About 180 properties will be affected by the mid-winter maintenance cuts, but Ruapehu District Council is assuring residents they will have enough drinking water and will not be left without electricity in the evenings.
Days of heavy rain stirred up the region's drinking water, prompting the council to issue a boil notice on Monday.
Lines Company TLC is going ahead with work it had planned on the network, which will leave 180 Ōhakune properties without electricity at certain times during the day.
Council chief executive Clive Manley said there had been a few complaints from people who could not see why the work could not wait until the water was safe to drink.
The company wanted to get the work done during the school holidays so it would not affect a local school.
"You couldn't get a worse timing for them and I certainly feel for the properties who are impacted by both.
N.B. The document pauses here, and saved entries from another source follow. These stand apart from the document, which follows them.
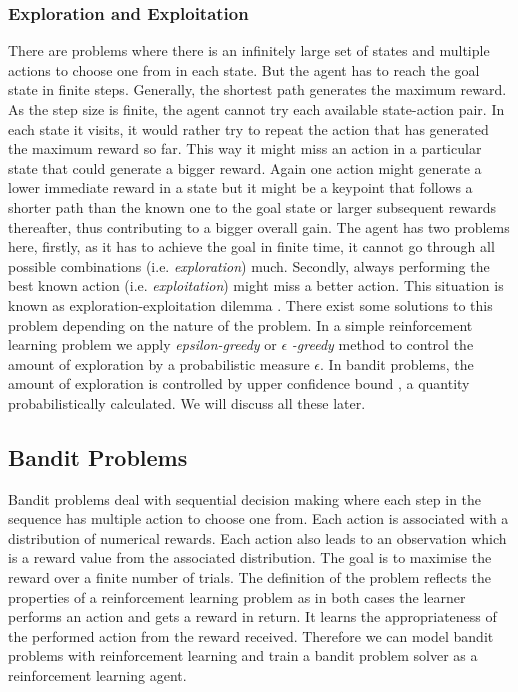 \documentclass[english]{tktltiki}
\begin{document}
\subsubsection{Exploration and Exploitation}

There are problems where there is an infinitely large set of states and multiple actions to choose one from in each state. But the agent has to reach the goal state in finite steps. Generally, the shortest path generates the maximum reward. As the step size is finite, the agent cannot try each available state-action pair. In each state it visits, it would rather try to repeat the action that has generated the maximum reward so far. This way it might miss an action in a particular state that could generate a bigger reward. Again one action might generate a lower immediate reward in a state but it might be a keypoint that follows a shorter path than the known one to the goal state or larger subsequent rewards thereafter, thus contributing to a bigger overall gain. The agent has two problems here, firstly, as it has to achieve the goal in finite time, it cannot go through all possible combinations (i.e. \textit{exploration}) much. Secondly, always performing the best known action (i.e. \textit{exploitation}) might miss a better action. This situation is known as exploration-exploitation dilemma \cite{reinforcement_learning}. There exist some solutions to this problem depending on the nature of the problem. In a simple reinforcement learning problem we apply \textit{epsilon-greedy} or $\epsilon$ \textit{-greedy} \cite{reinforcement_learning} method to control the amount of exploration by a probabilistic measure $\epsilon$. In bandit problems, the amount of exploration is controlled by upper confidence bound \cite{ucb}, a quantity probabilistically calculated. We will discuss all these later.

\subsection{Bandit Problems}

Bandit problems \cite{bandits} deal with sequential decision making where each step in the sequence has multiple action to choose one from. Each action is associated with a distribution of numerical rewards. Each action also leads to an observation which is a reward value from the associated distribution. The goal is to maximise the reward over a finite number of trials. The definition of the problem reflects the properties of a reinforcement learning problem as in both cases the learner performs an action and gets a reward in return. It learns the appropriateness of the performed action from the reward received. Therefore we can model bandit problems with reinforcement learning and train a bandit problem solver as a reinforcement learning agent.
\end{document}
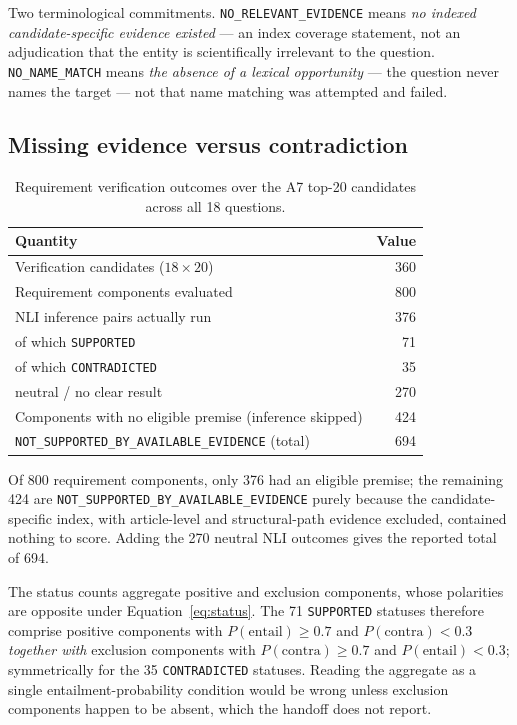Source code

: \documentclass[11pt,a4paper]{article}
\begin{document}
Two terminological commitments. \texttt{NO\_RELEVANT\_EVIDENCE} means \emph{no indexed candidate-specific
evidence existed} --- an index coverage statement, not an adjudication that the entity is scientifically
irrelevant to the question. \texttt{NO\_NAME\_MATCH} means \emph{the absence of a lexical opportunity} ---
the question never names the target --- not that name matching was attempted and failed.

\subsection{Missing evidence versus contradiction}
\label{sec:verifres}

\begin{table}[htbp]
\centering
\caption{Requirement verification outcomes over the A7 top-20 candidates across all 18 questions.}
\label{tab:verif}
\begin{tabular}{lr}
\toprule
Quantity & Value \\
\midrule
Verification candidates ($18 \times 20$) & 360 \\
Requirement components evaluated & 800 \\
NLI inference pairs actually run & 376 \\
\quad of which \texttt{SUPPORTED} & 71 \\
\quad of which \texttt{CONTRADICTED} & 35 \\
\quad neutral / no clear result & 270 \\
Components with no eligible premise (inference skipped) & 424 \\
\texttt{NOT\_SUPPORTED\_BY\_AVAILABLE\_EVIDENCE} (total) & 694 \\
\bottomrule
\end{tabular}
\end{table}

Of 800 requirement components, only 376 had an eligible premise; the remaining 424 are
\texttt{NOT\_SUPPORTED\_BY\_AVAILABLE\_EVIDENCE} purely because the candidate-specific index, with
article-level and structural-path evidence excluded, contained nothing to score. Adding the 270 neutral NLI
outcomes gives the reported total of 694.

The status counts aggregate positive and exclusion components, whose polarities are opposite under
Equation~\eqref{eq:status}. The 71 \texttt{SUPPORTED} statuses therefore comprise positive components with
$P(\text{entail}) \ge 0.7$ and $P(\text{contra}) < 0.3$ \emph{together with} exclusion components with
$P(\text{contra}) \ge 0.7$ and $P(\text{entail}) < 0.3$; symmetrically for the 35 \texttt{CONTRADICTED}
statuses. Reading the aggregate as a single entailment-probability condition would be wrong unless exclusion
components happen to be absent, which the handoff does not report.
\end{document}

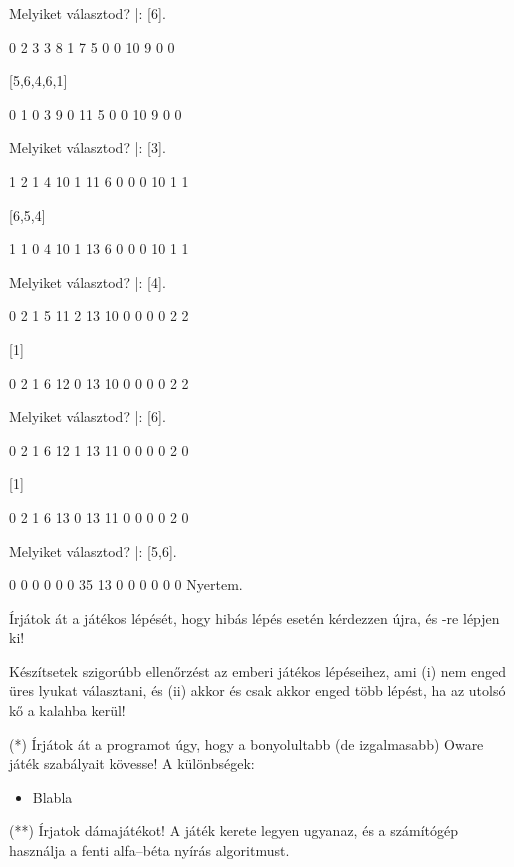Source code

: \begin{query}
Melyiket választod?
|: [6].

     0    2    3    3    8    1
7                                  5
     0    0    10   9    0    0

[5,6,4,6,1]

     0    1    0    3    9    0
11                                 5
     0    0    10   9    0    0

Melyiket választod?
|: [3].

     1    2    1    4    10   1
11                                 6
     0    0    0    10   1    1

[6,5,4]

     1    1    0    4    10   1
13                                 6
     0    0    0    10   1    1

Melyiket választod?
|: [4].

     0    2    1    5    11   2
13                                 10
     0    0    0    0    2    2

[1]

     0    2    1    6    12   0
13                                 10
     0    0    0    0    2    2

Melyiket választod?
|: [6].

     0    2    1    6    12   1
13                                 11
     0    0    0    0    2    0

[1]

     0    2    1    6    13   0
13                                 11
     0    0    0    0    2    0

Melyiket választod?
|: [5,6].

     0    0    0    0    0    0
35                                 13
     0    0    0    0    0    0
Nyertem.
\end{query}

\begin{problem}
Írjátok át a játékos lépését, hogy hibás lépés
esetén kérdezzen újra, és -re lépjen ki!
\end{problem}
\begin{problem}
Készítsetek szigorúbb ellenőrzést az emberi játékos
lépéseihez, ami (i) nem enged üres lyukat
választani, és (ii) akkor és csak akkor enged több
lépést, ha az utolsó kő a kalahba kerül!
\end{problem}
\begin{problem} (*)
Írjátok át a programot úgy, hogy a bonyolultabb (de
izgalmasabb) Oware játék szabályait kövesse!  A
különbségek:
\begin{itemize}
\item Blabla  
\end{itemize}
\end{problem}
\begin{problem} (**)
Írjatok dámajátékot! A játék kerete legyen ugyanaz,
és a számítógép használja a fenti alfa--béta nyírás
algoritmust.
\end{problem}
But ... the outages are only for a short duration and it is
during the day," Mr Manley said.
"Having a pre-planned outage coinciding with a weather-event-initiated water safety notice is very unusual and rare.
"Both organisations have been working to ensure that everyone affected has access to either bottled drinking water or the power outage information to allow them to boil enough water to cover any outage windows."
TLC said it would have bottled water available on the corner of Ruapehu Road and Shannon Street for anyone who needed it.
A council spokesperson said staff were also available to help anyone in need.